**Problem requirements:**
The output should consist solely of the lines running from the one that contains "To switch back" through the end of the records below, copied exactly.

(Stored items)
- - -

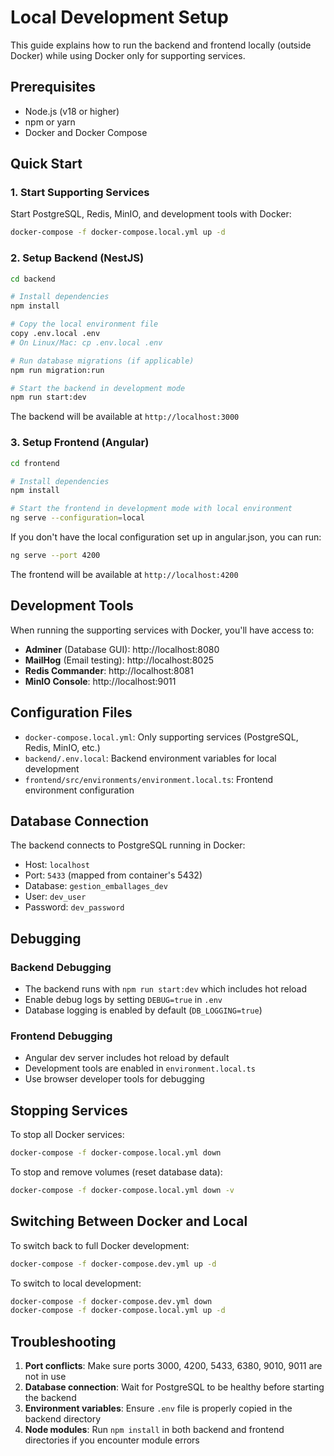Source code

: # Local Development Setup

This guide explains how to run the backend and frontend locally (outside Docker) while using Docker only for supporting services.

## Prerequisites

- Node.js (v18 or higher)
- npm or yarn
- Docker and Docker Compose

## Quick Start

### 1. Start Supporting Services

Start PostgreSQL, Redis, MinIO, and development tools with Docker:

```bash
docker-compose -f docker-compose.local.yml up -d
```

### 2. Setup Backend (NestJS)

```bash
cd backend

# Install dependencies
npm install

# Copy the local environment file
copy .env.local .env
# On Linux/Mac: cp .env.local .env

# Run database migrations (if applicable)
npm run migration:run

# Start the backend in development mode
npm run start:dev
```

The backend will be available at `http://localhost:3000`

### 3. Setup Frontend (Angular)

```bash
cd frontend

# Install dependencies
npm install

# Start the frontend in development mode with local environment
ng serve --configuration=local
```

If you don't have the local configuration set up in angular.json, you can run:
```bash
ng serve --port 4200
```

The frontend will be available at `http://localhost:4200`

## Development Tools

When running the supporting services with Docker, you'll have access to:

- **Adminer** (Database GUI): http://localhost:8080
- **MailHog** (Email testing): http://localhost:8025
- **Redis Commander**: http://localhost:8081
- **MinIO Console**: http://localhost:9011

## Configuration Files

- `docker-compose.local.yml`: Only supporting services (PostgreSQL, Redis, MinIO, etc.)
- `backend/.env.local`: Backend environment variables for local development
- `frontend/src/environments/environment.local.ts`: Frontend environment configuration

## Database Connection

The backend connects to PostgreSQL running in Docker:
- Host: `localhost`
- Port: `5433` (mapped from container's 5432)
- Database: `gestion_emballages_dev`
- User: `dev_user`
- Password: `dev_password`

## Debugging

### Backend Debugging
- The backend runs with `npm run start:dev` which includes hot reload
- Enable debug logs by setting `DEBUG=true` in `.env`
- Database logging is enabled by default (`DB_LOGGING=true`)

### Frontend Debugging
- Angular dev server includes hot reload by default
- Development tools are enabled in `environment.local.ts`
- Use browser developer tools for debugging

## Stopping Services

To stop all Docker services:
```bash
docker-compose -f docker-compose.local.yml down
```

To stop and remove volumes (reset database data):
```bash
docker-compose -f docker-compose.local.yml down -v
```

## Switching Between Docker and Local

To switch back to full Docker development:
```bash
docker-compose -f docker-compose.dev.yml up -d
```

To switch to local development:
```bash
docker-compose -f docker-compose.dev.yml down
docker-compose -f docker-compose.local.yml up -d
```

## Troubleshooting

1. **Port conflicts**: Make sure ports 3000, 4200, 5433, 6380, 9010, 9011 are not in use
2. **Database connection**: Wait for PostgreSQL to be healthy before starting the backend
3. **Environment variables**: Ensure `.env` file is properly copied in the backend directory
4. **Node modules**: Run `npm install` in both backend and frontend directories if you encounter module errors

- - -

**Result for this exercise:**
To switch back to full Docker development:
```bash
docker-compose -f docker-compose.dev.yml up -d
```

To switch to local development:
```bash
docker-compose -f docker-compose.dev.yml down
docker-compose -f docker-compose.local.yml up -d
```

## Troubleshooting

1. **Port conflicts**: Make sure ports 3000, 4200, 5433, 6380, 9010, 9011 are not in use
2. **Database connection**: Wait for PostgreSQL to be healthy before starting the backend
3. **Environment variables**: Ensure `.env` file is properly copied in the backend directory
4. **Node modules**: Run `npm install` in both backend and frontend directories if you encounter module errors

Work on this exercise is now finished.